● WHAT IS EXPECTED:
All of the listing must be given again exactly, except that the images are dropped.
──────
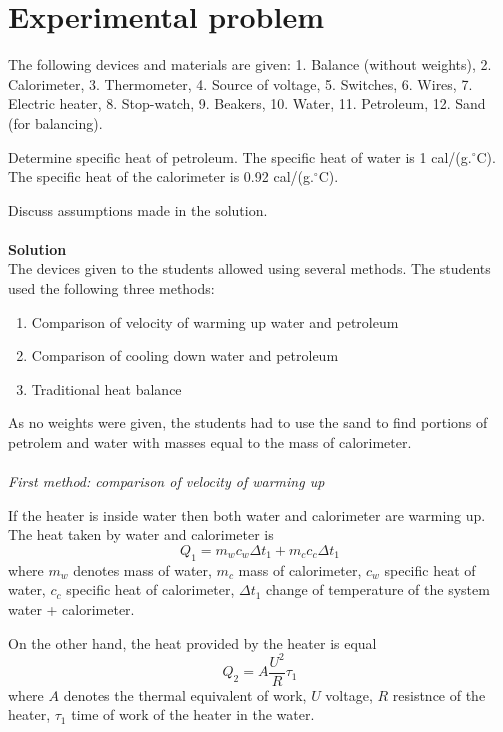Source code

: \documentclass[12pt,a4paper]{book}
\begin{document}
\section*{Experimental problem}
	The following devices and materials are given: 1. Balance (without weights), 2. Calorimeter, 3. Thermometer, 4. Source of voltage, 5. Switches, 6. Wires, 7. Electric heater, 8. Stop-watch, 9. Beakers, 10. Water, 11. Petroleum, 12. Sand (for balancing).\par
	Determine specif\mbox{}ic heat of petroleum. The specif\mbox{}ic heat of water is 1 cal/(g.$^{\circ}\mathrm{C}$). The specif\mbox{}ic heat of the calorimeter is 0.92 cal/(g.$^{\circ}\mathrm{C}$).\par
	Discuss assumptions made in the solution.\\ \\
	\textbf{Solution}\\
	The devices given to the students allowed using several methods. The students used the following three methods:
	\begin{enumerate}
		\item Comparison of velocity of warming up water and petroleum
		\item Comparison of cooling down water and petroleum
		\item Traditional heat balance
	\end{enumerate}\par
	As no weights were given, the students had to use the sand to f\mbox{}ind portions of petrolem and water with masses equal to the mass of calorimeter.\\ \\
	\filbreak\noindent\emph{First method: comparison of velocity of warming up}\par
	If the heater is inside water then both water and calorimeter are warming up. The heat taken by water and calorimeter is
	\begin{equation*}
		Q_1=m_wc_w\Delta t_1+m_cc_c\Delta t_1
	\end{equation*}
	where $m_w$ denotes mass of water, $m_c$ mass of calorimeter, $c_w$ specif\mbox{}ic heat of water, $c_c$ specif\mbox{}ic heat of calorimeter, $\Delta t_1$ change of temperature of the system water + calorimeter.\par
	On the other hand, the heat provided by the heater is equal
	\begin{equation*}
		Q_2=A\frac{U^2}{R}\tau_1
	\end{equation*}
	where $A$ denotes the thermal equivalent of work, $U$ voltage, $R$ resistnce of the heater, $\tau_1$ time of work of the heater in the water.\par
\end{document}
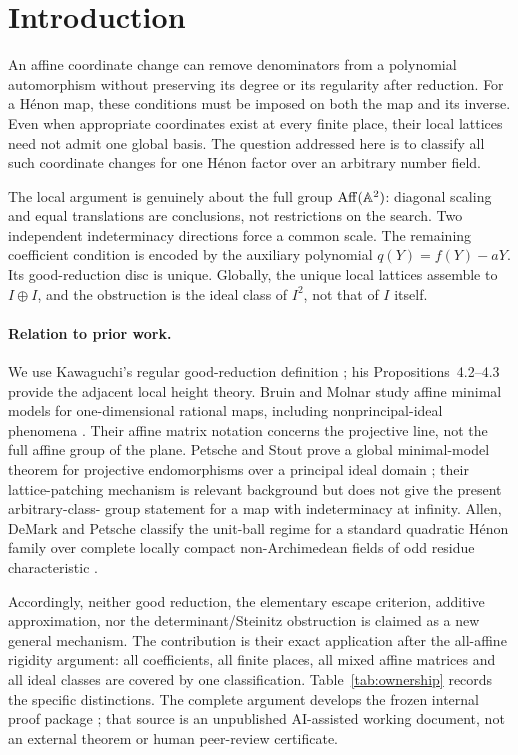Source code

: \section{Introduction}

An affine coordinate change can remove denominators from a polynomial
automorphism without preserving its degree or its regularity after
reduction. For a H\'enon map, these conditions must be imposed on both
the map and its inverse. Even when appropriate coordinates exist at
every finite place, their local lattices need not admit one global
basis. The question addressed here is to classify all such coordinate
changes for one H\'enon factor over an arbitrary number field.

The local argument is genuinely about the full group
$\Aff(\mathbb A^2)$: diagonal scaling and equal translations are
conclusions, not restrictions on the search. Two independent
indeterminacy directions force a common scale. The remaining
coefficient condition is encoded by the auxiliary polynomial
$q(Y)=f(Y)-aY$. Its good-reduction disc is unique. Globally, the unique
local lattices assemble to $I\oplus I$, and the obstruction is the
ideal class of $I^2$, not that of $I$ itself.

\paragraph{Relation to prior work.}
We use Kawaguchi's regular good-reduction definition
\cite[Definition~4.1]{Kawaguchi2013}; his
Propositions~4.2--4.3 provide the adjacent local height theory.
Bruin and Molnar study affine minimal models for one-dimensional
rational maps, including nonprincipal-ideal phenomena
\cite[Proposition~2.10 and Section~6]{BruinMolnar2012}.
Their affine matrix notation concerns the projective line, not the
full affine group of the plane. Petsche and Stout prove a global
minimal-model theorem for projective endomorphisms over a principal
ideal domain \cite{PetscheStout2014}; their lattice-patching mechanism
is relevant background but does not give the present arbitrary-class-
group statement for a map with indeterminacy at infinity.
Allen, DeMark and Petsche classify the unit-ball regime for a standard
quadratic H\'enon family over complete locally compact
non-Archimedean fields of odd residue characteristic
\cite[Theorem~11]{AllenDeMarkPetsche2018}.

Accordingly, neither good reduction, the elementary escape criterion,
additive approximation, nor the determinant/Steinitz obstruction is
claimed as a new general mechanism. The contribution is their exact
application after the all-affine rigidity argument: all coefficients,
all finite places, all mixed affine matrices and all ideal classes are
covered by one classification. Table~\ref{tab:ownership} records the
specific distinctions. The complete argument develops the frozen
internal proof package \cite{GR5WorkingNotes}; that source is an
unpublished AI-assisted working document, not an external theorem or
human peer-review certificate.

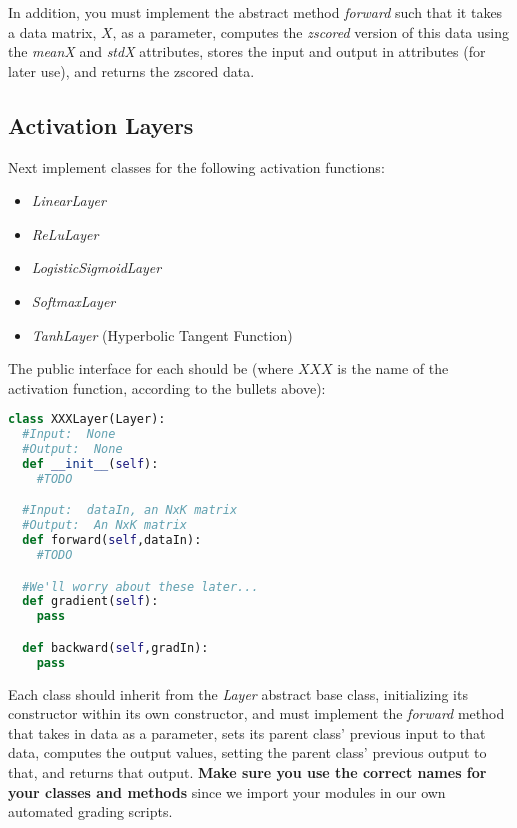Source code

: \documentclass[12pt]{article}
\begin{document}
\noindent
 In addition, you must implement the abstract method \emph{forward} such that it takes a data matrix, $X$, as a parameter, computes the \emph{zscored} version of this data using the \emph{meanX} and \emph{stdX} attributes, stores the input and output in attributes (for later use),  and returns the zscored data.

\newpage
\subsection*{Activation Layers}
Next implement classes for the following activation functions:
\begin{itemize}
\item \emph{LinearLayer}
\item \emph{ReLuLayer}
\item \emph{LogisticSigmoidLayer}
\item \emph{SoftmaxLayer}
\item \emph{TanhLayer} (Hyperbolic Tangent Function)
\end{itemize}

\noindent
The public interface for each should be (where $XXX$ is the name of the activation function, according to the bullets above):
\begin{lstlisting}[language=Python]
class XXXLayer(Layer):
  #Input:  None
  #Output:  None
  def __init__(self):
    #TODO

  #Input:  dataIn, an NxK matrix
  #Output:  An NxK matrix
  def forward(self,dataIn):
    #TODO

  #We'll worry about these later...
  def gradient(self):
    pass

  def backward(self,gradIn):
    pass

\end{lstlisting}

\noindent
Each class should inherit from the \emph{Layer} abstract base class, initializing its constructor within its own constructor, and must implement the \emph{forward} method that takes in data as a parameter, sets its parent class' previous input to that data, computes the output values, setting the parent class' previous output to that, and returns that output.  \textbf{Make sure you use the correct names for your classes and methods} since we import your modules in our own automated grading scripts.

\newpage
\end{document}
──────
● EXPECTED OUTPUT:
Source code

: \documentclass[12pt,a4paper]{book}
\begin{document}
\section*{Experimental problem}
	The following devices and materials are given: 1. Balance (without weights), 2. Calorimeter, 3. Thermometer, 4. Source of voltage, 5. Switches, 6. Wires, 7. Electric heater, 8. Stop-watch, 9. Beakers, 10. Water, 11. Petroleum, 12. Sand (for balancing).\par
	Determine specif\mbox{}ic heat of petroleum. The specif\mbox{}ic heat of water is 1 cal/(g.$^{\circ}\mathrm{C}$). The specif\mbox{}ic heat of the calorimeter is 0.92 cal/(g.$^{\circ}\mathrm{C}$).\par
	Discuss assumptions made in the solution.\\ \\
	\textbf{Solution}\\
	The devices given to the students allowed using several methods. The students used the following three methods:
	\begin{enumerate}
		\item Comparison of velocity of warming up water and petroleum
		\item Comparison of cooling down water and petroleum
		\item Traditional heat balance
	\end{enumerate}\par
	As no weights were given, the students had to use the sand to f\mbox{}ind portions of petrolem and water with masses equal to the mass of calorimeter.\\ \\
	\filbreak\noindent\emph{First method: comparison of velocity of warming up}\par
	If the heater is inside water then both water and calorimeter are warming up. The heat taken by water and calorimeter is
	\begin{equation*}
		Q_1=m_wc_w\Delta t_1+m_cc_c\Delta t_1
	\end{equation*}
	where $m_w$ denotes mass of water, $m_c$ mass of calorimeter, $c_w$ specif\mbox{}ic heat of water, $c_c$ specif\mbox{}ic heat of calorimeter, $\Delta t_1$ change of temperature of the system water + calorimeter.\par
	On the other hand, the heat provided by the heater is equal
	\begin{equation*}
		Q_2=A\frac{U^2}{R}\tau_1
	\end{equation*}
	where $A$ denotes the thermal equivalent of work, $U$ voltage, $R$ resistnce of the heater, $\tau_1$ time of work of the heater in the water.\par
\end{document}
Source code

: \section{Introduction}

An affine coordinate change can remove denominators from a polynomial
automorphism without preserving its degree or its regularity after
reduction. For a H\'enon map, these conditions must be imposed on both
the map and its inverse. Even when appropriate coordinates exist at
every finite place, their local lattices need not admit one global
basis. The question addressed here is to classify all such coordinate
changes for one H\'enon factor over an arbitrary number field.

The local argument is genuinely about the full group
$\Aff(\mathbb A^2)$: diagonal scaling and equal translations are
conclusions, not restrictions on the search. Two independent
indeterminacy directions force a common scale. The remaining
coefficient condition is encoded by the auxiliary polynomial
$q(Y)=f(Y)-aY$. Its good-reduction disc is unique. Globally, the unique
local lattices assemble to $I\oplus I$, and the obstruction is the
ideal class of $I^2$, not that of $I$ itself.

\paragraph{Relation to prior work.}
We use Kawaguchi's regular good-reduction definition
\cite[Definition~4.1]{Kawaguchi2013}; his
Propositions~4.2--4.3 provide the adjacent local height theory.
Bruin and Molnar study affine minimal models for one-dimensional
rational maps, including nonprincipal-ideal phenomena
\cite[Proposition~2.10 and Section~6]{BruinMolnar2012}.
Their affine matrix notation concerns the projective line, not the
full affine group of the plane. Petsche and Stout prove a global
minimal-model theorem for projective endomorphisms over a principal
ideal domain \cite{PetscheStout2014}; their lattice-patching mechanism
is relevant background but does not give the present arbitrary-class-
group statement for a map with indeterminacy at infinity.
Allen, DeMark and Petsche classify the unit-ball regime for a standard
quadratic H\'enon family over complete locally compact
non-Archimedean fields of odd residue characteristic
\cite[Theorem~11]{AllenDeMarkPetsche2018}.

Accordingly, neither good reduction, the elementary escape criterion,
additive approximation, nor the determinant/Steinitz obstruction is
claimed as a new general mechanism. The contribution is their exact
application after the all-affine rigidity argument: all coefficients,
all finite places, all mixed affine matrices and all ideal classes are
covered by one classification. Table~\ref{tab:ownership} records the
specific distinctions. The complete argument develops the frozen
internal proof package \cite{GR5WorkingNotes}; that source is an
unpublished AI-assisted working document, not an external theorem or
human peer-review certificate.

Source code

: \documentclass[12pt]{article}
\begin{document}
\noindent
 In addition, you must implement the abstract method \emph{forward} such that it takes a data matrix, $X$, as a parameter, computes the \emph{zscored} version of this data using the \emph{meanX} and \emph{stdX} attributes, stores the input and output in attributes (for later use),  and returns the zscored data.

\newpage
\subsection*{Activation Layers}
Next implement classes for the following activation functions:
\begin{itemize}
\item \emph{LinearLayer}
\item \emph{ReLuLayer}
\item \emph{LogisticSigmoidLayer}
\item \emph{SoftmaxLayer}
\item \emph{TanhLayer} (Hyperbolic Tangent Function)
\end{itemize}

\noindent
The public interface for each should be (where $XXX$ is the name of the activation function, according to the bullets above):
\begin{lstlisting}[language=Python]
class XXXLayer(Layer):
  #Input:  None
  #Output:  None
  def __init__(self):
    #TODO

  #Input:  dataIn, an NxK matrix
  #Output:  An NxK matrix
  def forward(self,dataIn):
    #TODO

  #We'll worry about these later...
  def gradient(self):
    pass

  def backward(self,gradIn):
    pass

\end{lstlisting}

\noindent
Each class should inherit from the \emph{Layer} abstract base class, initializing its constructor within its own constructor, and must implement the \emph{forward} method that takes in data as a parameter, sets its parent class' previous input to that data, computes the output values, setting the parent class' previous output to that, and returns that output.  \textbf{Make sure you use the correct names for your classes and methods} since we import your modules in our own automated grading scripts.

\newpage
\end{document}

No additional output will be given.